Ярославу почему-то сразу вспомнился рассказ Бокия о лохах. Он вздрогнул, словно пытаясь стряхнуть с себя все путы накатывающегося опьянения, и сразу стал трезв, как стекло.
– Чего это тебя так передёрнуло? – не удержался учёный, не упускавший ни одной детали из поведения своего юного друга, можно даже сказать – следивший за ним, как за подопытным кроликом.
– Не знаю. А вы почему один живёте? – перешёл в атаку гость.
– Так ведь умерла моя Настенька. Давным-давно… Вон она на пианино…
Плечов перевёл взгляд на музыкальный инструмент и увидел в прислонённой к шкатулке рамке фотографию прекрасной дамы лет тридцати пяти.
– Такая молодая и красивая? – сорвалось с языка.
– Да не удивляйся ты так… Супруга всего на шесть лет младше меня… была, просто после сорока перестала фотографироваться. Постоянно твердила: «Хочу, чтобы меня запомнили молодой и красивой!»
– Она знала, что скоро уйдёт? – догадался Яра.
– Да. В последние годы жена страдала неизлечимым недугом. Но не будем о грустном… Жизнь вечна! И всегда побеждает смерть. Но этот вопрос мы обсудим позже.
– За жизнь?
– Наливай!
Жаль, но как утверждают философы, всё хорошее имеет свойство быстро заканчиваться.
Конец «Мартина» тоже оказался неизбежным и очень скорым. Профессор не без сожаления повертел в руках пустую посудину, словно намереваясь найти на её дне ещё несколько капель – да не тут-то было! Пришлось идти к серванту, где покоилась его коллекция, за следующей бутылкой…
Плечов тем временем поднялся с насиженного места и, словно заворожённый, пошёл в угол комнаты, где стояло пианино с портретом Насти, как магнитом, притягивавшим взор. Эта женщина явно напоминала Барбару Радзивилл, часто снившуюся ему по ночам.
Ярослав повертел фото в руках и поставил на место, после чего попытался добраться до шкатулки, однако та оказалась запертой на замок.
– Не хочу, чтобы ещё кто-то тревожил её прах! – раздался сзади профессорский баритон.
– Вы что же сожгли её? – наконец дошло до Ярослава.
– Да. Согласно завещанию Настасьи Филипповны, – печально изрёк Фролушкин. – В первом Московском крематории.
– Земля ей пухом… Ой, простите, ради бога! Как-то не христиански получается…
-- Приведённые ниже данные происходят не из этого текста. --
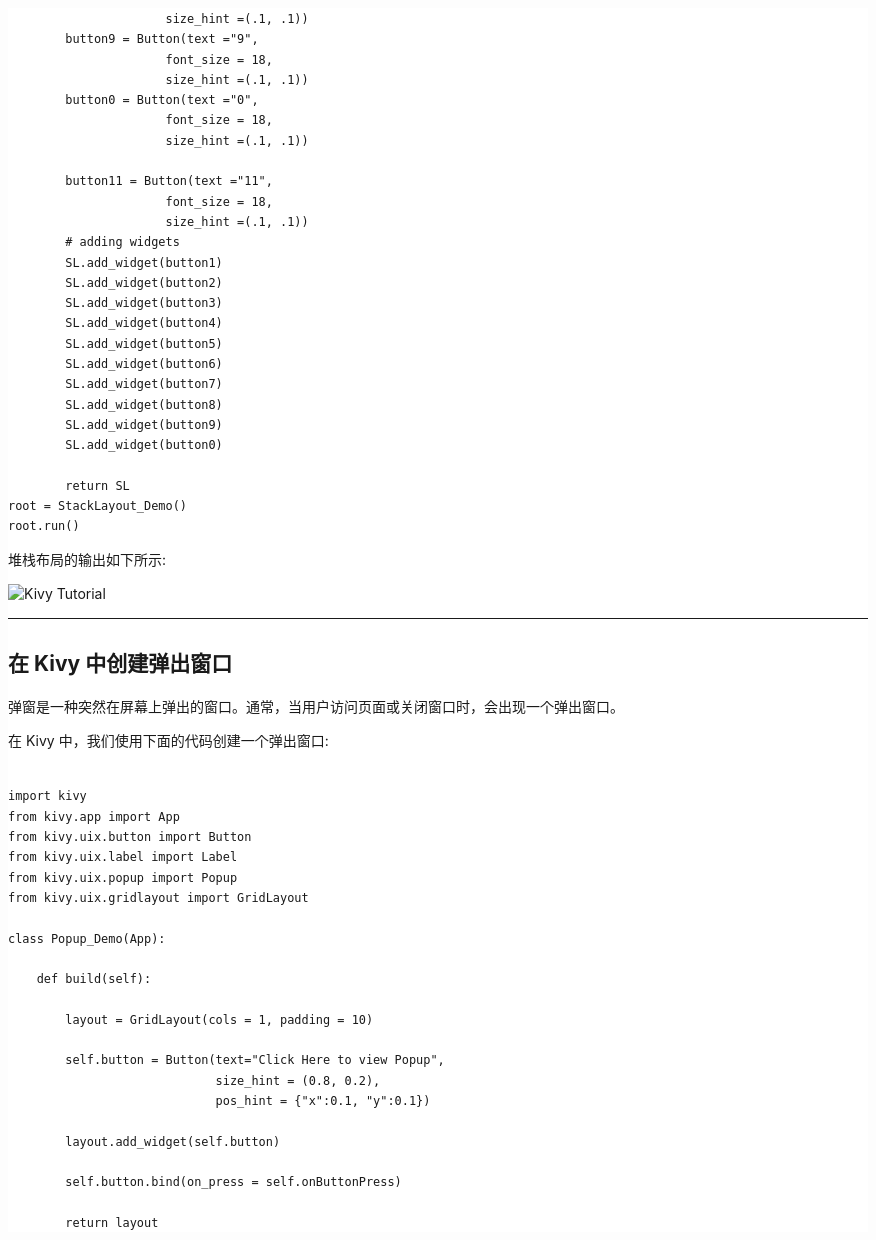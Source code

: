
 ```
                      size_hint =(.1, .1)) 
        button9 = Button(text ="9", 
                      font_size = 18, 
                      size_hint =(.1, .1)) 
        button0 = Button(text ="0", 
                      font_size = 18, 
                      size_hint =(.1, .1)) 

        button11 = Button(text ="11", 
                      font_size = 18, 
                      size_hint =(.1, .1))
        # adding widgets 
        SL.add_widget(button1) 
        SL.add_widget(button2) 
        SL.add_widget(button3) 
        SL.add_widget(button4) 
        SL.add_widget(button5) 
        SL.add_widget(button6) 
        SL.add_widget(button7) 
        SL.add_widget(button8) 
        SL.add_widget(button9) 
        SL.add_widget(button0) 

        return SL 
root = StackLayout_Demo()
root.run()

```

堆栈布局的输出如下所示:

![Kivy Tutorial](../Images/c2731a3ffcea515b05d0f38faa27c282.png)

* * *

## 在 Kivy 中创建弹出窗口

弹窗是一种突然在屏幕上弹出的窗口。通常，当用户访问页面或关闭窗口时，会出现一个弹出窗口。

在 Kivy 中，我们使用下面的代码创建一个弹出窗口:

```

import kivy
from kivy.app import App
from kivy.uix.button import Button
from kivy.uix.label import Label
from kivy.uix.popup import Popup
from kivy.uix.gridlayout import GridLayout

class Popup_Demo(App):

    def build(self):

        layout = GridLayout(cols = 1, padding = 10)

        self.button = Button(text="Click Here to view Popup",
		                     size_hint = (0.8, 0.2),
                             pos_hint = {"x":0.1, "y":0.1})

        layout.add_widget(self.button)

        self.button.bind(on_press = self.onButtonPress) 

        return layout
```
– А кто тебе сказал, что я христианин?
– Ну… Я сам так подумал…
– Тому, кто верит в существование Всевышнего, совсем необязательно поклоняться Христу, ибо все мы точно такие же Божьи дети. А поверить в то, что у Господа была ещё и мирская мать, могут разве что идиоты…
– Ваша теория?
– Моя. А ты какому Богу молишься?
– Никакому.
– Не веруешь?
– Никак нет…
– Это ничего… Со временем придёт.
– Посмотрим…
– Как по мне, то нынешние атеисты подошли к пониманию Господа гораздо ближе, чем православные ретрограды. Им стоит только поставить знак равенства между Господом и Природой – и всё станет на свои места.
– Пожалуй…
– Скажи, ты имеешь хоть какие-то элементарные представления об устройстве и происхождении нашей Вселенной?
– Ну да… Я даже кружок юных астрономов в своё время посещал.
– Про теорию большого взрыва что-нибудь знаешь?
– Только то, что таковая существует…
– И то уже неплохо… Я не собираюсь углубляться в её физико-математическое обоснование, попробую прояснить лишь философскую составляющую. Лично для тебя.
– Не возражаю. Только без ста грамм мне в этом деле ни за что не разобраться.
– Понял. Открывай.
– О! Эта штука тоже хороша!
– «Хеннесси»… Возможно, самый лучший в мире коньяк. Его мне сам Фройд подарил.
– Кто-кто?
– Зигмунд Фройд или, если хочешь, Фрейд, основатель психоанализа, всемирно известный австрийский учёный… Не слыхал?
– Так, краем уха…
– Но я, с твоего позволения, сначала продолжу предыдущую мысль.
– Не возражаю. За него!
– Уточни – за кого?
– За большой взрыв!
– О, правильно! Так как именно с этого события, по моему глубокому убеждению, начала зарождаться жизнь во всей Вселенной.
– Вы, пожалуйста, помедленней, а то не успеваю осваивать!
– Коньяк или новый материал?
– Коньяк, конечно… Плесните мне в бокал ещё немного, от его аромата я просто балдею!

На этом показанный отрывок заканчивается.